🤖 AI Summary
This paper investigates parallel optimization of binary matroids under the independence oracle model, aiming to break the classical greedy algorithm’s Ω(n) lower bound on adaptive rounds without relying on graph-structural assumptions. The method introduces a novel optimality criterion grounded in local optimality of dual matroid circuits, transforming global optimal basis search into a parallelizable basis verification task. Integrating the KUW88 parallel basis-search framework with structural properties of binary matroids, we design the first adaptive algorithm achieving sublinear round complexity—O(n⁰·⁹⁹).

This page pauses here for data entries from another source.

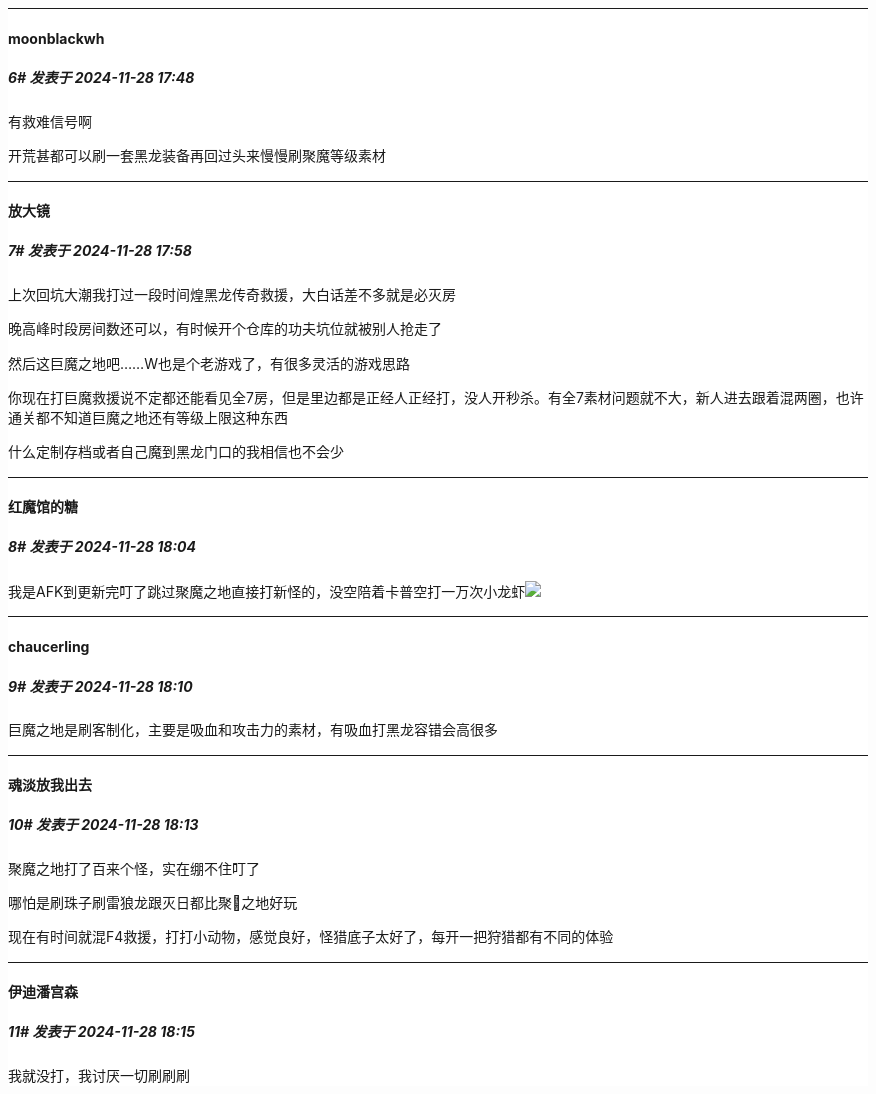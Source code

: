 *****

####  moonblackwh  
##### 6#       发表于 2024-11-28 17:48

有救难信号啊

开荒甚都可以刷一套黑龙装备再回过头来慢慢刷聚魔等级素材

*****

####  放大镜  
##### 7#       发表于 2024-11-28 17:58

上次回坑大潮我打过一段时间煌黑龙传奇救援，大白话差不多就是必灭房

晚高峰时段房间数还可以，有时候开个仓库的功夫坑位就被别人抢走了

然后这巨魔之地吧……W也是个老游戏了，有很多灵活的游戏思路

你现在打巨魔救援说不定都还能看见全7房，但是里边都是正经人正经打，没人开秒杀。有全7素材问题就不大，新人进去跟着混两圈，也许通关都不知道巨魔之地还有等级上限这种东西

什么定制存档或者自己魔到黑龙门口的我相信也不会少

*****

####  红魔馆的糖  
##### 8#       发表于 2024-11-28 18:04

我是AFK到更新完叮了跳过聚魔之地直接打新怪的，没空陪着卡普空打一万次小龙虾<img src="https://static.saraba1st.com/image/smiley/face2017/022.png" referrerpolicy="no-referrer">

*****

####  chaucerling  
##### 9#       发表于 2024-11-28 18:10

巨魔之地是刷客制化，主要是吸血和攻击力的素材，有吸血打黑龙容错会高很多

*****

####  魂淡放我出去  
##### 10#       发表于 2024-11-28 18:13

聚魔之地打了百来个怪，实在绷不住叮了

哪怕是刷珠子刷雷狼龙跟灭日都比聚🐎之地好玩

现在有时间就混F4救援，打打小动物，感觉良好，怪猎底子太好了，每开一把狩猎都有不同的体验

*****

####  伊迪潘宫森  
##### 11#       发表于 2024-11-28 18:15

我就没打，我讨厌一切刷刷刷
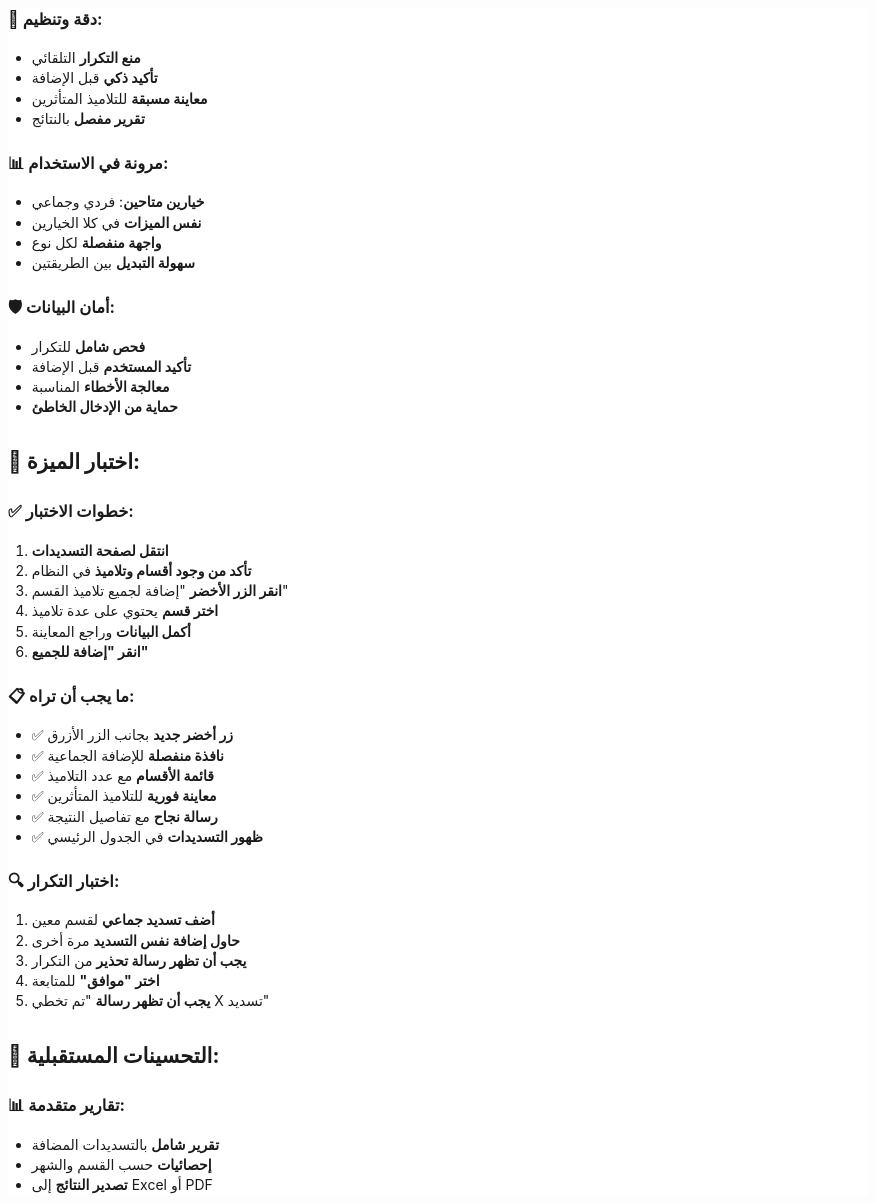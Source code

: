 ### 🎯 **دقة وتنظيم:**
- **منع التكرار** التلقائي
- **تأكيد ذكي** قبل الإضافة
- **معاينة مسبقة** للتلاميذ المتأثرين
- **تقرير مفصل** بالنتائج

### 📊 **مرونة في الاستخدام:**
- **خيارين متاحين**: فردي وجماعي
- **نفس الميزات** في كلا الخيارين
- **واجهة منفصلة** لكل نوع
- **سهولة التبديل** بين الطريقتين

### 🛡️ **أمان البيانات:**
- **فحص شامل** للتكرار
- **تأكيد المستخدم** قبل الإضافة
- **معالجة الأخطاء** المناسبة
- **حماية من الإدخال الخاطئ**

## 🧪 **اختبار الميزة:**

### ✅ **خطوات الاختبار:**
1. **انتقل لصفحة التسديدات**
2. **تأكد من وجود أقسام وتلاميذ** في النظام
3. **انقر الزر الأخضر** "إضافة لجميع تلاميذ القسم"
4. **اختر قسم** يحتوي على عدة تلاميذ
5. **أكمل البيانات** وراجع المعاينة
6. **انقر "إضافة للجميع"**

### 📋 **ما يجب أن تراه:**
- ✅ **زر أخضر جديد** بجانب الزر الأزرق
- ✅ **نافذة منفصلة** للإضافة الجماعية
- ✅ **قائمة الأقسام** مع عدد التلاميذ
- ✅ **معاينة فورية** للتلاميذ المتأثرين
- ✅ **رسالة نجاح** مع تفاصيل النتيجة
- ✅ **ظهور التسديدات** في الجدول الرئيسي

### 🔍 **اختبار التكرار:**
1. **أضف تسديد جماعي** لقسم معين
2. **حاول إضافة نفس التسديد** مرة أخرى
3. **يجب أن تظهر رسالة تحذير** من التكرار
4. **اختر "موافق"** للمتابعة
5. **يجب أن تظهر رسالة** "تم تخطي X تسديد"

## 🎨 **التحسينات المستقبلية:**

### 📊 **تقارير متقدمة:**
- **تقرير شامل** بالتسديدات المضافة
- **إحصائيات** حسب القسم والشهر
- **تصدير النتائج** إلى Excel أو PDF
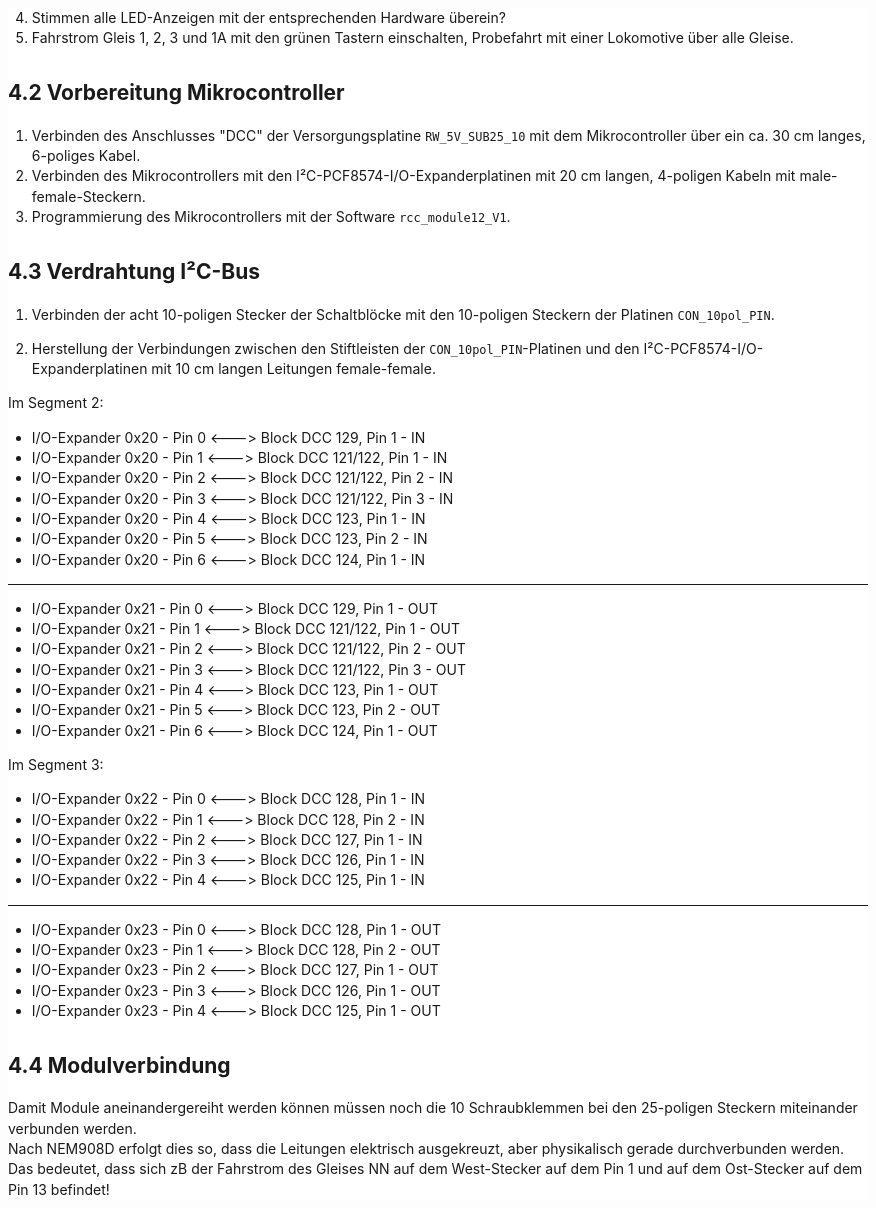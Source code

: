 4. Stimmen alle LED-Anzeigen mit der entsprechenden Hardware &uuml;berein?   
5. Fahrstrom Gleis 1, 2, 3 und 1A mit den gr&uuml;nen Tastern einschalten, Probefahrt mit einer Lokomotive &uuml;ber alle Gleise.   

## 4.2 Vorbereitung Mikrocontroller
1. Verbinden des Anschlusses "DCC" der Versorgungsplatine `RW_5V_SUB25_10` mit dem Mikrocontroller &uuml;ber ein ca. 30 cm langes, 6-poliges Kabel.   
2. Verbinden des Mikrocontrollers mit den I²C-PCF8574-I/O-Expanderplatinen mit 20 cm langen, 4-poligen Kabeln mit male-female-Steckern.   
3. Programmierung des Mikrocontrollers mit der Software `rcc_module12_V1`.   

## 4.3 Verdrahtung I²C-Bus
1. Verbinden der acht 10-poligen Stecker der Schaltbl&ouml;cke mit den 10-poligen Steckern der Platinen `CON_10pol_PIN`.   

2. Herstellung der Verbindungen zwischen den Stiftleisten der `CON_10pol_PIN`-Platinen und den I²C-PCF8574-I/O-Expanderplatinen mit 10 cm langen Leitungen female-female.    

Im Segment 2:   
   * I/O-Expander 0x20 - Pin 0 <---> Block DCC 129, Pin 1 - IN   
   * I/O-Expander 0x20 - Pin 1 <---> Block DCC 121/122, Pin 1 - IN   
   * I/O-Expander 0x20 - Pin 2 <---> Block DCC 121/122, Pin 2 - IN   
   * I/O-Expander 0x20 - Pin 3 <---> Block DCC 121/122, Pin 3 - IN   
   * I/O-Expander 0x20 - Pin 4 <---> Block DCC 123, Pin 1 - IN   
   * I/O-Expander 0x20 - Pin 5 <---> Block DCC 123, Pin 2 - IN   
   * I/O-Expander 0x20 - Pin 6 <---> Block DCC 124, Pin 1 - IN   
   -------   
   * I/O-Expander 0x21 - Pin 0 <---> Block DCC 129, Pin 1 - OUT   
   * I/O-Expander 0x21 - Pin 1 <---> Block DCC 121/122, Pin 1 - OUT   
   * I/O-Expander 0x21 - Pin 2 <---> Block DCC 121/122, Pin 2 - OUT   
   * I/O-Expander 0x21 - Pin 3 <---> Block DCC 121/122, Pin 3 - OUT   
   * I/O-Expander 0x21 - Pin 4 <---> Block DCC 123, Pin 1 - OUT   
   * I/O-Expander 0x21 - Pin 5 <---> Block DCC 123, Pin 2 - OUT   
   * I/O-Expander 0x21 - Pin 6 <---> Block DCC 124, Pin 1 - OUT   

Im Segment 3:   
   * I/O-Expander 0x22 - Pin 0 <---> Block DCC 128, Pin 1 - IN   
   * I/O-Expander 0x22 - Pin 1 <---> Block DCC 128, Pin 2 - IN   
   * I/O-Expander 0x22 - Pin 2 <---> Block DCC 127, Pin 1 - IN   
   * I/O-Expander 0x22 - Pin 3 <---> Block DCC 126, Pin 1 - IN   
   * I/O-Expander 0x22 - Pin 4 <---> Block DCC 125, Pin 1 - IN   
   -------   
   * I/O-Expander 0x23 - Pin 0 <---> Block DCC 128, Pin 1 - OUT   
   * I/O-Expander 0x23 - Pin 1 <---> Block DCC 128, Pin 2 - OUT   
   * I/O-Expander 0x23 - Pin 2 <---> Block DCC 127, Pin 1 - OUT   
   * I/O-Expander 0x23 - Pin 3 <---> Block DCC 126, Pin 1 - OUT   
   * I/O-Expander 0x23 - Pin 4 <---> Block DCC 125, Pin 1 - OUT   

## 4.4 Modulverbindung
Damit Module aneinandergereiht werden k&ouml;nnen m&uuml;ssen noch die 10 Schraubklemmen bei den 25-poligen Steckern miteinander verbunden werden.   
Nach NEM908D erfolgt dies so, dass die Leitungen elektrisch ausgekreuzt, aber physikalisch gerade durchverbunden werden. Das bedeutet, dass sich zB der Fahrstrom des Gleises NN auf dem West-Stecker auf dem Pin 1 und auf dem Ost-Stecker auf dem Pin 13 befindet!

Key contributions include: (i) establishing a new optimality characterization via dual circuits; (ii) achieving, for the first time, adaptive complexity strictly better than greedy for non-graphic matroids; and (iii) substantially reducing adaptivity overhead in parallel matroid optimization.
📝 Abstract
Matroids provide one of the most elegant structures for algorithm design. This is best identified by the Edmonds-Rado theorem relating the success of the simple greedy algorithm to the anatomy of the optimal basis of a matroid [Edm71; Rad57]. As a response, much energy has been devoted to understanding a matroid's computational properties. Yet, less is understood where parallel algorithms are concerned. In response, we initiate the study of parallel matroid optimization in the adaptive complexity model [BS18]. First, we reexamine Bor
{u}vka's classical minimum weight spanning tree algorithm [Bor26b; Bor26a] in the abstract language of matroid theory, and identify a new certificate of optimality for the basis of any matroid as a result. In particular, a basis is optimal if and only if it contains the points of minimum weight in every circuit of the dual matroid. Hence, we can witnesses whether any specific point belongs to the optimal basis via a test for local optimality in a circuit of the dual matroid, thereby revealing a general design paradigm towards parallel matroid optimization. To instantiate this paradigm, we use the special structure of a binary matroid to identify an optimization scheme with low adaptivity. Here, our key technical step is reducing optimization to the simpler task of basis search in the binary matroid, using only logarithmic overhead of adaptive rounds of queries to independence oracles. Consequentially, we compose our reduction with the parallel basis search method of [KUW88] to obtain an algorithm for finding the optimal basis of a binary matroid terminating in sublinearly many adaptive rounds of queries to an independence oracle. To the authors' knowledge, this is the first algorithm for matroid optimization to outperform the greedy algorithm in terms of adaptive complexity in the independence query model without assuming the matroid is encoded by a graph.